We’re further into the digital age than ever, and social media marketing has become an essential tool for businesses and organizations of all sizes. It is one of the most potent ways to reach potential customers and build a loyal following.
Social platforms have become a powerful tool for businesses to promote their events and maximize attendance. With billions of active users, these platforms offer exceptional reach and engagement capabilities that should not be overlooked by marketers planning an event.
Social media event promotion is advertising an event you’re hosting or otherwise involved in using social media. It allows you to target specific audiences relevant to the event and engage people who may not have otherwise been aware of it.
Targeting means connecting with specific social media profiles using messaging that is more likely to resonate, leading to improved engagement and higher attendance rates.
The sheer size of social media networks means you can attract more potential attendees to your event page, increase brand awareness, and build customer loyalty.
Using social networks, event marketers (whether by trade or inside a company planning an event) can execute powerful promotion plans.
This article will discuss the essential dos of using social media platforms to promote your events, including audience and platform selection, building and scheduling your social media posts and promoting using influencers and exclusive offers.
We’ll also discuss the don’ts, which include spamming your followers, avoiding negative feedback, and forgetting to track the performance of your marketing efforts. Let’s dive in!

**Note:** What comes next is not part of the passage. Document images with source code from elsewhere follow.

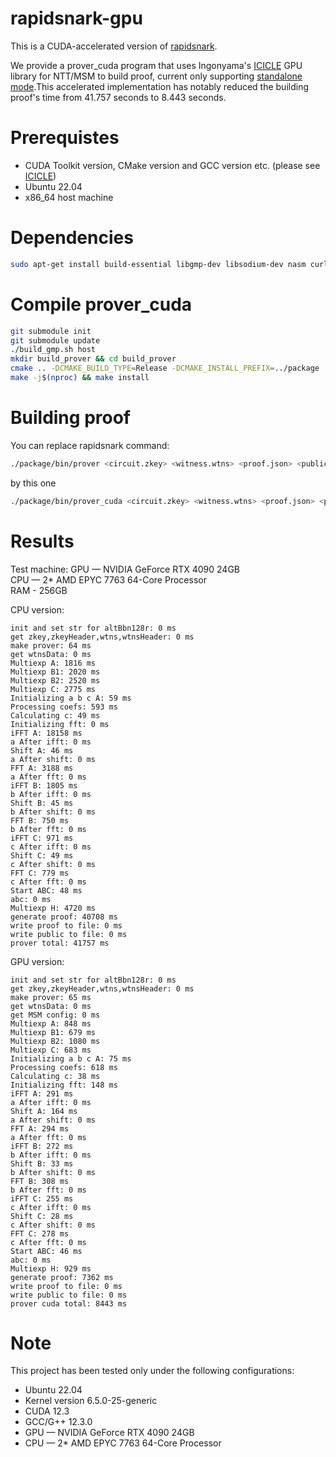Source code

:# rapidsnark-gpu

This is a CUDA-accelerated version of [rapidsnark](https://github.com/iden3/rapidsnark.git).

We provide a prover_cuda program that uses Ingonyama's [ICICLE](https://github.com/ingonyama-zk/icicle.git) GPU library for NTT/MSM to build proof, current only supporting [standalone mode](https://github.com/iden3/rapidsnark?tab=readme-ov-file#compile-prover-for-x86_64-host-machine).This accelerated implementation has notably reduced the building proof's time from 41.757 seconds to 8.443 seconds.

# Prerequistes

- CUDA Toolkit version, CMake version and GCC version etc. (please see [ICICLE](https://github.com/ingonyama-zk/icicle?tab=readme-ov-file#prerequisites))
- Ubuntu 22.04
- x86_64 host machine

# Dependencies

```bash
sudo apt-get install build-essential libgmp-dev libsodium-dev nasm curl m4
```

# Compile prover_cuda

```bash
git submodule init
git submodule update
./build_gmp.sh host
mkdir build_prover && cd build_prover
cmake .. -DCMAKE_BUILD_TYPE=Release -DCMAKE_INSTALL_PREFIX=../package
make -j$(nproc) && make install
```

# Building proof

You can replace rapidsnark command:

```bash
./package/bin/prover <circuit.zkey> <witness.wtns> <proof.json> <public.json>
```

by this one

```bash
./package/bin/prover_cuda <circuit.zkey> <witness.wtns> <proof.json> <public.json>
```

# Results

Test machine:
GPU — NVIDIA GeForce RTX 4090 24GB  
CPU — 2\* AMD EPYC 7763 64-Core Processor  
RAM - 256GB

CPU version:

```
init and set str for altBbn128r: 0 ms
get zkey,zkeyHeader,wtns,wtnsHeader: 0 ms
make prover: 64 ms
get wtnsData: 0 ms
Multiexp A: 1816 ms
Multiexp B1: 2020 ms
Multiexp B2: 2520 ms
Multiexp C: 2775 ms
Initializing a b c A: 59 ms
Processing coefs: 593 ms
Calculating c: 49 ms
Initializing fft: 0 ms
iFFT A: 18158 ms
a After ifft: 0 ms
Shift A: 46 ms
a After shift: 0 ms
FFT A: 3188 ms
a After fft: 0 ms
iFFT B: 1805 ms
b After ifft: 0 ms
Shift B: 45 ms
b After shift: 0 ms
FFT B: 750 ms
b After fft: 0 ms
iFFT C: 971 ms
c After ifft: 0 ms
Shift C: 49 ms
c After shift: 0 ms
FFT C: 779 ms
c After fft: 0 ms
Start ABC: 48 ms
abc: 0 ms
Multiexp H: 4720 ms
generate proof: 40708 ms
write proof to file: 0 ms
write public to file: 0 ms
prover total: 41757 ms
```

GPU version:

```
init and set str for altBbn128r: 0 ms
get zkey,zkeyHeader,wtns,wtnsHeader: 0 ms
make prover: 65 ms
get wtnsData: 0 ms
get MSM config: 0 ms
Multiexp A: 848 ms
Multiexp B1: 679 ms
Multiexp B2: 1080 ms
Multiexp C: 683 ms
Initializing a b c A: 75 ms
Processing coefs: 618 ms
Calculating c: 38 ms
Initializing fft: 148 ms
iFFT A: 291 ms
a After ifft: 0 ms
Shift A: 164 ms
a After shift: 0 ms
FFT A: 294 ms
a After fft: 0 ms
iFFT B: 272 ms
b After ifft: 0 ms
Shift B: 33 ms
b After shift: 0 ms
FFT B: 308 ms
b After fft: 0 ms
iFFT C: 255 ms
c After ifft: 0 ms
Shift C: 28 ms
c After shift: 0 ms
FFT C: 278 ms
c After fft: 0 ms
Start ABC: 46 ms
abc: 0 ms
Multiexp H: 929 ms
generate proof: 7362 ms
write proof to file: 0 ms
write public to file: 0 ms
prover cuda total: 8443 ms
```

# Note

This project has been tested only under the following configurations:

- Ubuntu 22.04
- Kernel version 6.5.0-25-generic
- CUDA 12.3
- GCC/G++ 12.3.0
- GPU — NVIDIA GeForce RTX 4090 24GB
- CPU — 2\* AMD EPYC 7763 64-Core Processor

The Dos of Social Media Event Promotion
This post is essentially a toolkit containing both the things you should do and the things you shouldn’t when it comes to spreading the word about your event on social networks.
In this section, we’ll discuss what you should do. Consider it a list of best practices that the event marketers who have come before you have tried and tested.
Research Your Audience
Before creating your social media strategy, you need to know who you’re trying to reach. This will help you determine which channels and platforms are the best for your event promotion.
Research helps inform your choice of content (what marketers call ‘creative’) and messaging. It’ll also inform you about which influencers are best to get the word out about your event.
Research helps tailor your message to match the audience’s interests. Don’t you love it when a social media post resonates with you?
Use Paid Ads
Paid advertising on social media means reaching your target audiences with laser-like precision. You can use paid ads to create an audience of people or demographics who may be interested in your event content but don’t yet know about it.
Paid ads also allow you to target individuals who, for example, have previously engaged with your content, been to your website, or even transacted with your business.
Choose the Right Social Media Platform
Some popular event promotion platforms include Twitter, Instagram, Facebook, LinkedIn, YouTube, and, increasingly, TikTok.
Each platform has its own strengths and weaknesses, so consider which ones best suit your objective.
For example, Instagram is great for visual campaigns, while Twitter is ideal for quick, bite-size updates and live coverage of events. YouTube is entirely video-based.
Use Compelling Visual Content
Visual content has become the standard for event promotion, beating out text content in engagement and the ability to ‘stop the scroll.’
Choose high-quality photos and videos that capture the essence of your event and attract people’s attention. You should also have a good mix of promotional and informative content, which will help build anticipation for your event while keeping readers abreast of what you do and why they should buy tickets.
For example, include information like pricing, ticket sales outlets, and maybe a teaser of a previous edition on the event page.
Write Good, Engaging Copy
Copywriting is an art and a science. Crafting engaging copy requires finesse and attention to detail.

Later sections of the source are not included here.